Nonfiction: Off to War

This compelling book is a series of interviews with kids whose parents are in the military. Kids aged 5-17 talk honestly about how their parents' job has shaped their family life, and how they feel about their missing parent.
The stories give great insight into the lives of military kids, and show how some families cope with the absence of a parent...and some don't. Every kid has tips and tricks that they use to fight loneliness when their parent is away, and advice on how to welcome back a parent who is returning from war. It's clear that most kids have a deep respect for their parent's job and dedication, even while they are uniformly uncertain about the military's goals in Iraq and Afghanistan.
The common theme is that all kids, both Canadian and American, miss their parent, and worry about their safety.

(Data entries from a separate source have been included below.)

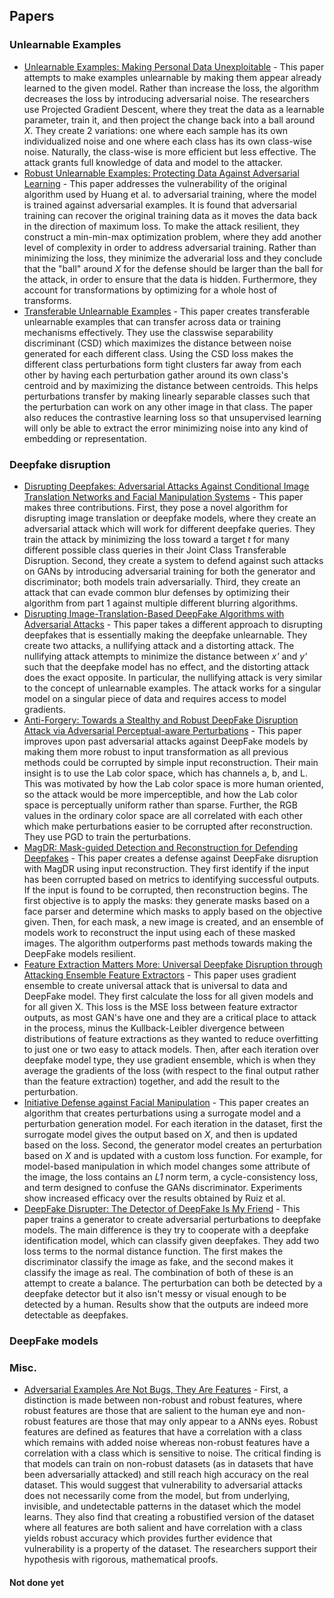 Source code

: ## Papers
### Unlearnable Examples
 - [Unlearnable Examples: Making Personal Data Unexploitable](https://arxiv.org/abs/2101.04898) -
 This paper attempts to make examples unlearnable by making them appear already learned to the given model. Rather than increase the loss, the algorithm decreases the loss by introducing adversarial noise. The researchers use Projected Gradient Descent, where they treat the data as a learnable parameter, train it, and then project the change back into a ball around *X*. They create 2 variations: one where each sample has its own individualized noise and one where each class has its own class-wise noise. Naturally, the class-wise is more efficient but less effective. The attack grants full knowledge of data and model to the attacker. 
 - [Robust Unlearnable Examples: Protecting Data Against Adversarial Learning](https://arxiv.org/abs/2203.14533) - 
 This paper addresses the vulnerability of the original algorithm used by Huang et al. to adversarial training, where the model is trained against adversarial examples. It is found that adversarial training can recover the original training data as it moves the data back in the direction of maximum loss. To make the attack resilient, they construct a min-min-max optimization problem, where they add another level of complexity in order to address adversarial training. Rather than minimizing the loss, they minimize the adverarial loss and they conclude that the "ball" around *X* for the defense should be larger than the ball for the attack, in order to ensure that the data is hidden. Furthermore, they account for transformations by optimizing for a whole host of transforms.
 - [Transferable Unlearnable Examples](https://arxiv.org/abs/2210.10114) -
 This paper creates transferable unlearnable examples that can transfer across data or training mechanisms effectively. They use the classwise separability discriminant (CSD) which maximizes the distance between noise generated for each different class. Using the CSD loss makes the different class perturbations form tight clusters far away from each other by having each perturbation gather around its own class's centroid and by maximizing the distance between centroids. This helps perturbations transfer by making linearly separable classes such that the perturbation can work on any other image in that class. The paper also reduces the contrastive learning loss so that unsupervised learning will only be able to extract the error minimizing noise into any kind of embedding or representation.
 ### Deepfake disruption 
 - [Disrupting Deepfakes: Adversarial Attacks Against Conditional Image Translation Networks and Facial Manipulation Systems](https://arxiv.org/pdf/2003.01279.pdf) -
 This paper makes three contributions. First, they pose a novel algorithm for disrupting image translation or deepfake models, where they create an adversarial attack which will work for different deepfake queries. They train the attack by minimizing the loss toward a target *t* for many different possible class queries in their Joint Class Transferable Disruption. Second, they create a system to defend against such attacks on GANs by introducing adversarial training for both the generator and discriminator; both models train adversarially. Third, they create an attack that can evade common blur defenses by optimizing their algorithm from part 1 against multiple different blurring algorithms.
 - [Disrupting Image-Translation-Based DeepFake Algorithms with Adversarial Attacks](https://openaccess.thecvf.com/content_WACVW_2020/papers/w4/Yeh_Disrupting_Image-Translation-Based_DeepFake_Algorithms_with_Adversarial_Attacks_WACVW_2020_paper.pdf) -
 This paper takes a different approach to disrupting deepfakes that is essentially making the deepfake unlearnable. They create two attacks, a nullifying attack and a distorting attack. The nullifying attack attempts to minimize the distance between *x'* and *y'* such that the deepfake model has no effect, and the distorting attack does the exact opposite. In particular, the nullifying attack is very similar to the concept of unlearnable examples. The attack works for a singular model on a singular piece of data and requires access to model gradients.
 - [Anti-Forgery: Towards a Stealthy and Robust DeepFake Disruption Attack via Adversarial Perceptual-aware Perturbations](https://www.ijcai.org/proceedings/2022/0107.pdf) -
 This paper improves upon past adversarial attacks against DeepFake models by making them more robust to input transformation as all previous methods could be corrupted by simple input reconstruction. Their main insight is to use the Lab color space, which has channels a, b, and L. This was motivated by how the Lab color space is more human oriented, so the attack would be more imperceptible, and how the Lab color space is perceptually uniform rather than sparse. Further, the RGB values in the ordinary color space are all correlated with each other which make perturbations easier to be corrupted after reconstruction. They use PGD to train the perturbations.
 - [MagDR: Mask-guided Detection and Reconstruction for Defending Deepfakes](https://arxiv.org/pdf/2103.14211.pdf) -
 This paper creates a defense against DeepFake disruption with MagDR using input reconstruction. They first identify if the input has been corrupted based on metrics to identifying successful outputs. If the input is found to be corrupted, then reconstruction begins. The first objective is to apply the masks: they generate masks based on a face parser and determine which masks to apply based on the objective given. Then, for each mask, a new image is created, and an ensemble of models work to reconstruct the input using each of these masked images. The algorithm outperforms past methods towards making the DeepFake models resilient.
 - [Feature Extraction Matters More: Universal Deepfake Disruption through Attacking Ensemble Feature Extractors](https://arxiv.org/pdf/2303.00200.pdf) -
 This paper uses gradient ensemble to create universal attack that is universal to data and DeepFake model. They first calculate the loss for all given models and for all given X. This loss is the MSE loss between feature extractor outputs, as most GAN's have one and they are a critical place to attack in the process, minus the Kullback-Leibler divergence between distributions of feature extractions as they wanted to reduce overfitting to just one or two easy to attack models. Then, after each iteration over deepfake model type, they use gradient ensemble, which is when they average the gradients of the loss (with respect to the final output rather than the feature extraction) together, and add the result to the perturbation.
 - [Initiative Defense against Facial Manipulation](https://ojs.aaai.org/index.php/AAAI/article/view/16254) -
 This paper creates an algorithm that creates perturbations using a surrogate model and a perturbation generation model. For each iteration in the dataset, first the surrogate model gives the output based on *X*, and then is updated based on the loss. Second, the generator model creates an perturbation based on *X* and is updated with a custom loss function. For example, for model-based manipulation in which model changes some attribute of the image, the loss contains an *L1* norm term, a cycle-consistency loss, and term designed to confuse the GANs discriminator. Experiments show increased efficacy over the results obtained by Ruiz et al.
 - [DeepFake Disrupter: The Detector of DeepFake Is My Friend](https://openaccess.thecvf.com/content/CVPR2022/papers/Wang_DeepFake_Disrupter_The_Detector_of_DeepFake_Is_My_Friend_CVPR_2022_paper.pdf) -
 This paper trains a generator to create adversarial perturbations to deepfake models. The main difference is they try to cooperate with a deepfake identification model, which can classify given deepfakes. They add two loss terms to the normal distance function. The first makes the discriminator classify the image as fake, and the second makes it classify the image as real. The combination of both of these is an attempt to create a balance. The perturbation can both be detected by a deepfake detector but it also isn't messy or visual enough to be detected by a human. Results show that the outputs are indeed more detectable as deepfakes.
 ### DeepFake models
 ### Misc.
 - [Adversarial Examples Are Not Bugs, They Are Features](https://proceedings.neurips.cc/paper/2019/hash/e2c420d928d4bf8ce0ff2ec19b371514-Abstract.html) - 
 First, a distinction is made between non-robust and robust features, where robust features are those that are salient to the human eye and non-robust features are those that may only appear to a ANNs eyes. Robust features are defined as features that have a correlation with a class which remains with added noise whereas non-robust features have a correlation with a class which is sensitive to noise. The critical finding is that models can train on non-robust datasets (as in datasets that have been adversarially attacked) and still reach high accuracy on the real dataset. This would suggest that vulnerability to adversarial attacks does not necessarily come from the model, but from underlying, invisible, and undetectable patterns in the dataset which the model learns. They also find that creating a robustified version of the dataset where all features are both salient and have correlation with a class yields robust accuracy which provides further evidence that vulnerability is a property of the dataset. The researchers support their hypothesis with rigorous, mathematical proofs.
 
 #### Not done yet
 

 



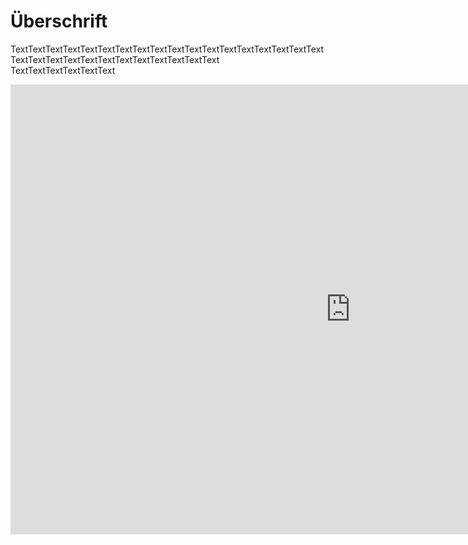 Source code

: 

# Überschrift


TextTextTextTextTextTextTextTextTextTextTextTextTextTextTextTextTextText
TextTextTextTextTextTextTextTextTextTextTextText
TextTextTextTextTextText
<iframe src="https://app.Lumi.education/api/v1/run/EG6ERH/embed" width="1088" height="720" frameborder="0" allowfullscreen="allowfullscreen" allow="geolocation *; microphone *; camera *; midi *; encrypted-media *"></iframe><script src="https://app.Lumi.education/api/v1/h5p/core/js/h5p-resizer.js" charset="UTF-8" />




## Titel
![Bild](https://cdn.pixabay.com/photo/2023/02/04/21/32/flowers-7768218_1280.jpg)
<h2>Unterkapitel:</h2>
TextText
TextTextTextText
TextTextTextTextTextText


<h3>Unterunterkapitel</h3>

TextTextTextText
TextTextTextText

<h3>Unterunterkapitel</h3>

TextTextTextText
TextTextTextText

<h2>Unterkapitel:</h2>
TextText
TextTextTextText
TextTextTextTextTextText


<h3>Unterunterkapitel</h3>

TextTextTextText
TextTextTextText

<h3>Unterunterkapitel</h3>

TextTextTextText
TextTextTextText


<br>
<br>
<center>
    <b>
        Anmerkung!
    </b>
</center>
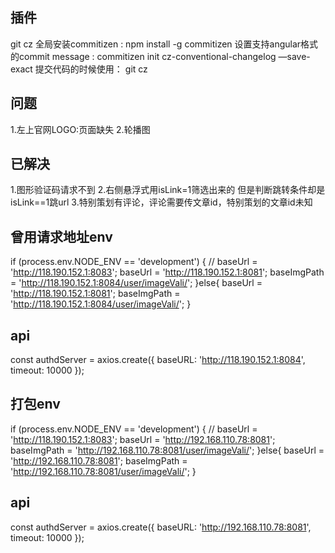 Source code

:## 插件

git cz
全局安装commitizen :  npm install -g commitizen
    设置支持angular格式的commit message : commitizen init cz-conventional-changelog —save-exact
    提交代码的时候使用： git cz


## 问题
1.左上官网LOGO:页面缺失
2.轮播图







## 已解决
1.图形验证码请求不到
2.右侧悬浮式用isLink=1筛选出来的  但是判断跳转条件却是isLink==1跳url
3.特别策划有评论，评论需要传文章id，特别策划的文章id未知


## 曾用请求地址env
if (process.env.NODE_ENV == 'development') {
	// baseUrl = 'http://118.190.152.1:8083';
	baseUrl = 'http://118.190.152.1:8081';
    baseImgPath = 'http://118.190.152.1:8084/user/imageVali/';
}else{
	baseUrl = 'http://118.190.152.1:8081';
    baseImgPath = 'http://118.190.152.1:8084/user/imageVali/';
}

## api

const authdServer = axios.create({
  baseURL: 'http://118.190.152.1:8084',
  timeout: 10000
});

## 打包env
if (process.env.NODE_ENV == 'development') {
	// baseUrl = 'http://118.190.152.1:8083';
	baseUrl = 'http://192.168.110.78:8081';
    baseImgPath = 'http://192.168.110.78:8081/user/imageVali/';
}else{
	baseUrl = 'http://192.168.110.78:8081';
    baseImgPath = 'http://192.168.110.78:8081/user/imageVali/';
}

## api

const authdServer = axios.create({
  baseURL: 'http://192.168.110.78:8081',
  timeout: 10000
});
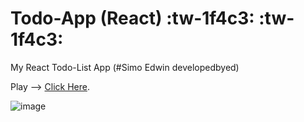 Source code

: # Todo-App (React) :tw-1f4c3: :tw-1f4c3:

My React Todo-List App (#Simo Edwin
developedbyed)

Play --> [Click Here](https://my-todolist-react-app.herokuapp.com/).

![image](https://user-images.githubusercontent.com/33638657/111487163-cbb18e80-8740-11eb-83b0-83ff8c562192.png)

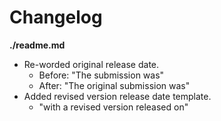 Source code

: # Changelog

**./readme.md**
* Re-worded original release date.
	* Before: "The submission was"
	* After: "The original submission was"
* Added revised version release date template.
	* "with a revised version released on" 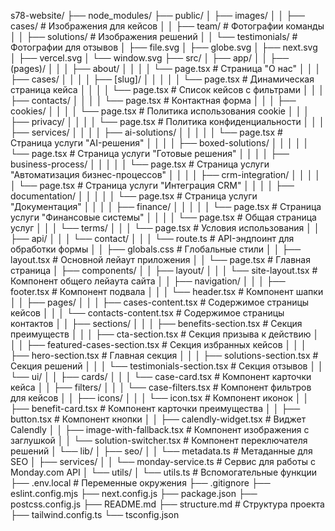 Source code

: s78-website/
├── node_modules/
├── public/
│   ├── images/
│   │   ├── cases/      # Изображения для кейсов
│   │   ├── team/       # Фотографии команды
│   │   ├── solutions/  # Изображения решений
│   │   └── testimonials/ # Фотографии для отзывов
│   ├── file.svg
│   ├── globe.svg
│   ├── next.svg
│   ├── vercel.svg
│   └── window.svg
├── src/
│   ├── app/
│   │   ├── (pages)/
│   │   │   ├── about/
│   │   │   │   └── page.tsx  # Страница "О нас"
│   │   │   ├── cases/
│   │   │   │   ├── [slug]/
│   │   │   │   │   └── page.tsx  # Динамическая страница кейса
│   │   │   │   └── page.tsx  # Список кейсов с фильтрами
│   │   │   ├── contacts/
│   │   │   │   └── page.tsx  # Контактная форма
│   │   │   ├── cookies/
│   │   │   │   └── page.tsx  # Политика использования cookie
│   │   │   ├── privacy/
│   │   │   │   └── page.tsx  # Политика конфиденциальности
│   │   │   ├── services/
│   │   │   │   ├── ai-solutions/
│   │   │   │   │   └── page.tsx  # Страница услуги "AI-решения"
│   │   │   │   ├── boxed-solutions/
│   │   │   │   │   └── page.tsx  # Страница услуги "Готовые решения"
│   │   │   │   ├── business-process/
│   │   │   │   │   └── page.tsx  # Страница услуги "Автоматизация бизнес-процессов"
│   │   │   │   ├── crm-integration/
│   │   │   │   │   └── page.tsx  # Страница услуги "Интеграция CRM"
│   │   │   │   ├── documentation/
│   │   │   │   │   └── page.tsx  # Страница услуги "Документация"
│   │   │   │   ├── finance/
│   │   │   │   │   └── page.tsx  # Страница услуги "Финансовые системы"
│   │   │   │   └── page.tsx  # Общая страница услуг
│   │   │   └── terms/
│   │   │       └── page.tsx  # Условия использования
│   │   ├── api/
│   │   │   └── contact/
│   │   │       └── route.ts  # API-эндпоинт для обработки формы
│   │   ├── globals.css  # Глобальные стили
│   │   ├── layout.tsx  # Основной лейаут приложения
│   │   └── page.tsx  # Главная страница
│   ├── components/
│   │   ├── layout/
│   │   │   └── site-layout.tsx  # Компонент общего лейаута сайта
│   │   ├── navigation/
│   │   │   ├── footer.tsx  # Компонент подвала
│   │   │   └── header.tsx  # Компонент шапки
│   │   ├── pages/
│   │   │   ├── cases-content.tsx  # Содержимое страницы кейсов
│   │   │   └── contacts-content.tsx  # Содержимое страницы контактов
│   │   ├── sections/
│   │   │   ├── benefits-section.tsx  # Секция преимуществ
│   │   │   ├── cta-section.tsx  # Секция призыва к действию
│   │   │   ├── featured-cases-section.tsx  # Секция избранных кейсов
│   │   │   ├── hero-section.tsx  # Главная секция
│   │   │   ├── solutions-section.tsx  # Секция решений
│   │   │   └── testimonials-section.tsx  # Секция отзывов
│   │   └── ui/
│   │       ├── cards/
│   │       │   └── case-card.tsx  # Компонент карточки кейса
│   │       ├── filters/
│   │       │   └── case-filters.tsx  # Компонент фильтров для кейсов
│   │       ├── icons/
│   │       │   └── icon.tsx  # Компонент иконок
│   │       ├── benefit-card.tsx  # Компонент карточки преимущества
│   │       ├── button.tsx  # Компонент кнопки
│   │       ├── calendly-widget.tsx  # Виджет Calendly
│   │       ├── image-with-fallback.tsx  # Компонент изображения с заглушкой
│   │       └── solution-switcher.tsx  # Компонент переключателя решений
│   └── lib/
│       ├── seo/
│       │   └── metadata.ts  # Метаданные для SEO
│       ├── services/
│       │   └── monday-service.ts  # Сервис для работы с Monday.com API
│       └── utils/
│           └── utils.ts  # Вспомогательные функции
├── .env.local  # Переменные окружения
├── .gitignore
├── eslint.config.mjs
├── next.config.js
├── package.json
├── postcss.config.js
├── README.md
├── structure.md  # Структура проекта
├── tailwind.config.ts
└── tsconfig.json
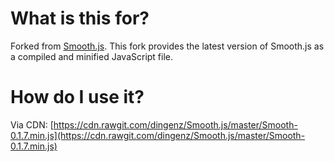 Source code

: # What is this for?

Forked from [Smooth.js](https://github.com/osuushi/Smooth.js). This fork provides the latest version of Smooth.js as a compiled and minified JavaScript file.

# How do I use it?

Via CDN: [https://cdn.rawgit.com/dingenz/Smooth.js/master/Smooth-0.1.7.min.js](https://cdn.rawgit.com/dingenz/Smooth.js/master/Smooth-0.1.7.min.js) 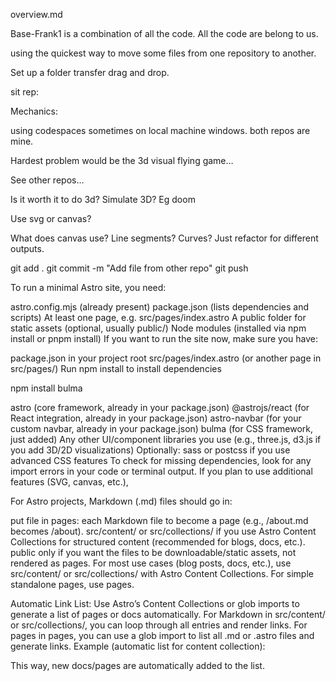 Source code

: overview.md

Base-Frank1 is a combination of all the code. All the code are belong to us.

using the quickest way to move some files from one repository to another. 

Set up a folder transfer
drag and drop. 


sit rep: 






Mechanics:


using codespaces sometimes on local machine windows. both repos are mine.

Hardest problem would be the 3d visual flying game…

See other repos…

Is it worth it to do 3d? Simulate 3D? Eg doom


Use svg or canvas? 

What does canvas use? Line segments? Curves? Just refactor for different outputs.

git add .
git commit -m "Add file from other repo"
git push

To run a minimal Astro site, you need:

astro.config.mjs (already present)
package.json (lists dependencies and scripts)
At least one page, e.g. src/pages/index.astro
A public folder for static assets (optional, usually public/)
Node modules (installed via npm install or pnpm install)
If you want to run the site now, make sure you have:

package.json in your project root
src/pages/index.astro (or another page in src/pages/)
Run npm install to install dependencies

npm install bulma

astro (core framework, already in your package.json)
@astrojs/react (for React integration, already in your package.json)
astro-navbar (for your custom navbar, already in your package.json)
bulma (for CSS framework, just added)
Any other UI/component libraries you use (e.g., three.js, d3.js if you add 3D/2D visualizations)
Optionally: sass or postcss if you use advanced CSS features
To check for missing dependencies, look for any import errors in your code or terminal output. If you plan to use additional features (SVG, canvas, etc.), 


For Astro projects, Markdown (.md) files should go in:

put file in pages: each Markdown file to become a page (e.g., /about.md becomes /about).
src/content/ or src/collections/ if you use Astro Content Collections for structured content (recommended for blogs, docs, etc.).
public only if you want the files to be downloadable/static assets, not rendered as pages.
For most use cases (blog posts, docs, etc.), use src/content/ or src/collections/ with Astro Content Collections. For simple standalone pages, use pages.

Automatic Link List: Use Astro’s Content Collections or glob imports to generate a list of pages or docs automatically.
For Markdown in src/content/ or src/collections/, you can loop through all entries and render links.
For pages in pages, you can use a glob import to list all .md or .astro files and generate links.
Example (automatic list for content collection):


This way, new docs/pages  are automatically added to the list. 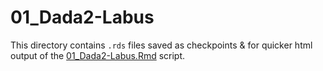 # 01_Dada2-Labus

This directory contains `.rds` files saved as checkpoints & for quicker html output of the [01_Dada2-Labus.Rmd](../../../../scripts/analysis-individual/Labus-2017/01_Dada2-Labus.Rmd) script. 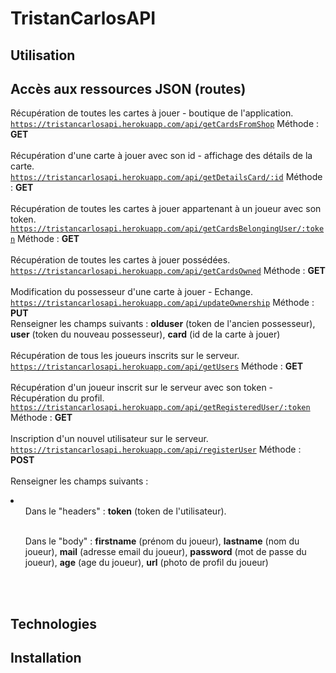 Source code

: # TristanCarlosAPI

## Utilisation


## Accès aux ressources JSON (routes)
Récupération de toutes les cartes à jouer - boutique de l'application. </br>
<code>https://tristancarlosapi.herokuapp.com/api/getCardsFromShop</code> Méthode : <b>GET</b></br></br>
Récupération d'une carte à jouer avec son id - affichage des détails de la carte.</br>
<code>https://tristancarlosapi.herokuapp.com/api/getDetailsCard/:id</code> Méthode : <b>GET</b></br></br>
Récupération de toutes les cartes à jouer appartenant à un joueur avec son token.</br>
<code>https://tristancarlosapi.herokuapp.com/api/getCardsBelongingUser/:token</code> Méthode : <b>GET</b></br></br>
Récupération de toutes les cartes à jouer possédées.</br>
<code>https://tristancarlosapi.herokuapp.com/api/getCardsOwned</code> Méthode : <b>GET</b></br></br>
Modification du possesseur d'une carte à jouer - Echange.</br>
<code>https://tristancarlosapi.herokuapp.com/api/updateOwnership</code> Méthode : <b>PUT</b></br>
Renseigner les champs suivants : <b>olduser</b> (token de l'ancien possesseur), <b>user</b> (token du nouveau possesseur), <b>card</b> (id de la carte à jouer)</br></br>
Récupération de tous les joueurs inscrits sur le serveur.</br>
<code>https://tristancarlosapi.herokuapp.com/api/getUsers</code> Méthode : <b>GET</b></br></br>
Récupération d'un joueur inscrit sur le serveur avec son token - Récupération du profil.</br>
<code>https://tristancarlosapi.herokuapp.com/api/getRegisteredUser/:token</code> Méthode : <b>GET</b></br></br>
Inscription d'un nouvel utilisateur sur le serveur.</br>
<code>https://tristancarlosapi.herokuapp.com/api/registerUser</code> Méthode : <b>POST</b></br></br>
Renseigner les champs suivants :</br> <li><ul>Dans le "headers" :  <b>token</b> (token de l'utilisateur).</ul></br><ul> Dans le "body" :  <b>firstname</b> (prénom du joueur), <b>lastname</b> (nom du joueur), <b>mail</b> (adresse email du joueur), <b>password</b> (mot de passe du joueur), <b>age</b> (age du joueur), <b>url</b> (photo de profil du joueur)</ul></li></br></br>
## Technologies


## Installation



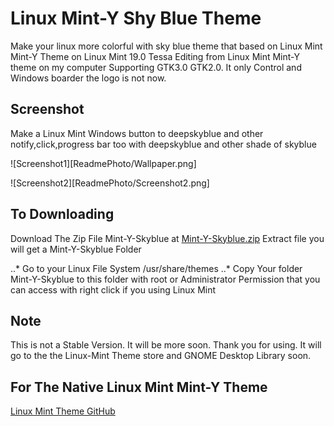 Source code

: # Linux Mint-Y Shy Blue Theme
Make your linux more colorful with sky blue theme that based on Linux Mint Mint-Y Theme on Linux Mint 19.0 Tessa
Editing from Linux Mint Mint-Y theme on my computer Supporting GTK3.0 GTK2.0. It only Control and Windows boarder the logo is not now.
## Screenshot
Make a Linux Mint Windows button to deepskyblue and other notify,click,progress bar too
with deepskyblue and other shade of skyblue


![Screenshot1][ReadmePhoto/Wallpaper.png]

![Screenshot2][ReadmePhoto/Screenshot2.png]

## To Downloading
Download The Zip File Mint-Y-Skyblue at [Mint-Y-Skyblue.zip](Mint-Y-Skyblue.zip)
Extract file you will get a Mint-Y-Skyblue Folder 

..* Go to your Linux File System /usr/share/themes
..* Copy Your folder Mint-Y-Skyblue to this folder with root or Administrator Permission that you can access with right click if you using Linux Mint

## Note
This is not a Stable Version. It will be more soon. Thank you for using. It will go to the the Linux-Mint Theme store and GNOME Desktop Library soon.

## For The Native Linux Mint Mint-Y Theme
[Linux Mint Theme GitHub](https://github.com/linuxmint/mint-themes)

There is always strain on the family when their parent is away, and many kids (but not all) vehemently state that they will find a civillian career when they grow up.
This is an interesting and unusual look at the effect of war on those left behind. It's an excellent tool for families or classes that want to consider the impact of war, and talk about the value of fighting for a cause. Author Deborah Ellis has written many books focusing on the wars in Afghanistan and Iraq, and her focus is always on the experience of the kids who get caught in the middle.
Grades 5-9
Click here to check out the Port Moody Public Library's catalogue.

Tuesday, May 19, 2009

Realistic Fiction: Cookie

Cookie is the story of plain, timid Beaty Cookson. Beauty is a kind and ordinary girl with a lovely mother; however, she wishes that her life were different.

Beauty goes to a snotty private school, where all the girls think her name is ridiculous. Instead of calling her Beauty, the call her Ugly. Even worse, Beauty's dad can't seem to control his hurtful criticisms and uncontrolled rages. Even the smallest thing can set him off into a storm of shouting. Beauty and her mother try to placate him, but it becomes clear that nothing can make him accept his family as their imperfect selves. Together they discover a new hobby - baking cookies - and a new, better nickname is born.

When Beauty's dad spins out of control during her disastrous birthday party, Beauty's mom is ready to take the reins, and make a new life for herself and her daughter. This book addresses tough issues, like anger and family breakup, but it does it in a sweet and respectful way that gives hope rather than dread. You can't help but love Beauty and her mother, and author Jacqueline Wilson resists the temptation to demonize the angry father. I'm sure this charming book will be up for an award in the next year or two!